--- Task to carry out ---
Count up the lines below in which the string "etype" appears. The reply should be that number alone.

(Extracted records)

* * * * *

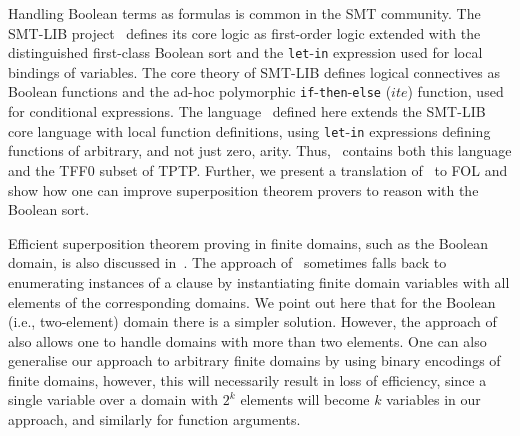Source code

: Handling Boolean terms as formulas is common in the SMT community. The SMT-LIB project~\cite{SMT-LIB} defines its core logic as first-order logic extended with the distinguished first-class Boolean sort and the \verb'let'-\verb'in' expression used for local bindings of variables. The core theory of SMT-LIB defines logical connectives as Boolean functions and the ad-hoc polymorphic \verb'if'-\verb'then'-\verb'else' ($ite$) function, used for conditional expressions. 
The language \folb\ defined here extends the SMT-LIB core language with local function definitions,
using \verb'let'-\verb'in' expressions defining functions of arbitrary, and not just zero, arity. Thus, \folb\ contains both this language and the TFF0 subset of TPTP. Further, we present a translation of \folb\ to FOL and show how one can improve superposition theorem provers to reason with the Boolean sort. 


Efficient superposition theorem proving in finite domains, such as the Boolean domain, is also discussed in~\cite{HillenbrandWeidenbach13}. The approach of~\cite{HillenbrandWeidenbach13} sometimes falls back to enumerating instances of a clause by instantiating finite domain variables with all elements of the corresponding domains. We point out here that for the Boolean (i.e., two-element) domain there is a simpler solution. However, the approach of~\cite{HillenbrandWeidenbach13} also allows one to handle domains with more than two elements. One can also generalise our approach to arbitrary finite domains by using binary encodings of finite domains, however, this will necessarily result in loss of efficiency, since a single variable over a domain with $2^k$ elements will become $k$ variables in our approach, and similarly for function arguments.
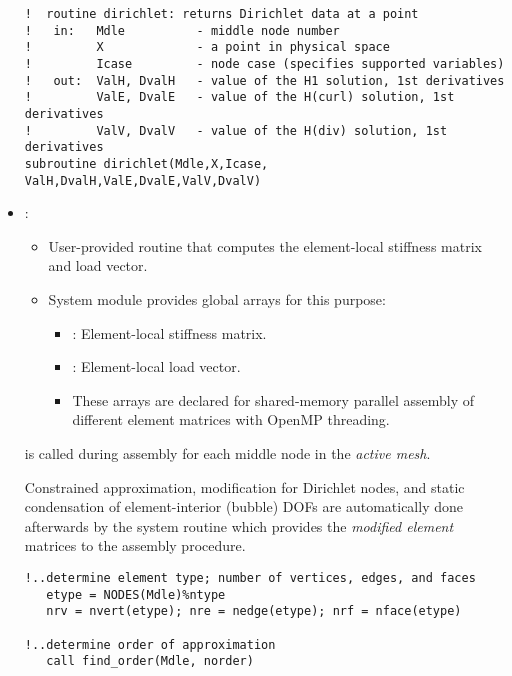 \begin{itemize}
{\begin{lstlisting}[caption=\file{POISSON/GALERKIN/common/}\routine{dirichlet} routine.]
!  routine dirichlet: returns Dirichlet data at a point
!   in:   Mdle          - middle node number
!         X             - a point in physical space
!         Icase         - node case (specifies supported variables)
!   out:  ValH, DvalH   - value of the H1 solution, 1st derivatives
!         ValE, DvalE   - value of the H(curl) solution, 1st derivatives
!         ValV, DvalV   - value of the H(div) solution, 1st derivatives
subroutine dirichlet(Mdle,X,Icase, ValH,DvalH,ValE,DvalE,ValV,DvalV)
\end{lstlisting}
	}
	\item
	{:
	\begin{itemize}
	\item User-provided routine that computes the element-local stiffness matrix and load vector.
	\item System module  provides global arrays for this purpose:
	\begin{itemize}
		\item {}: Element-local stiffness matrix.
		\item {}: Element-local load vector.
		\item These arrays are declared  for shared-memory parallel assembly of different element matrices with OpenMP threading.
	\end{itemize}
\end{itemize}

 is called during assembly for each middle node  in the \emph{active mesh}.

\begin{remark}
Constrained approximation, modification for Dirichlet nodes, and static condensation of element-interior (bubble) DOFs are automatically done afterwards by the system routine  which provides the \emph{modified element} matrices to the assembly procedure.
\end{remark}

\begin{lstlisting}[mathescape,caption=\file{POISSON/GALERKIN/}\routine{elem} routine]
!..determine element type; number of vertices, edges, and faces
   etype = NODES(Mdle)%ntype
   nrv = nvert(etype); nre = nedge(etype); nrf = nface(etype)
   
!..determine order of approximation
   call find_order(Mdle, norder)
   

\end{lstlisting}}
\end{itemize}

* * * * *

--- Task solution ---
2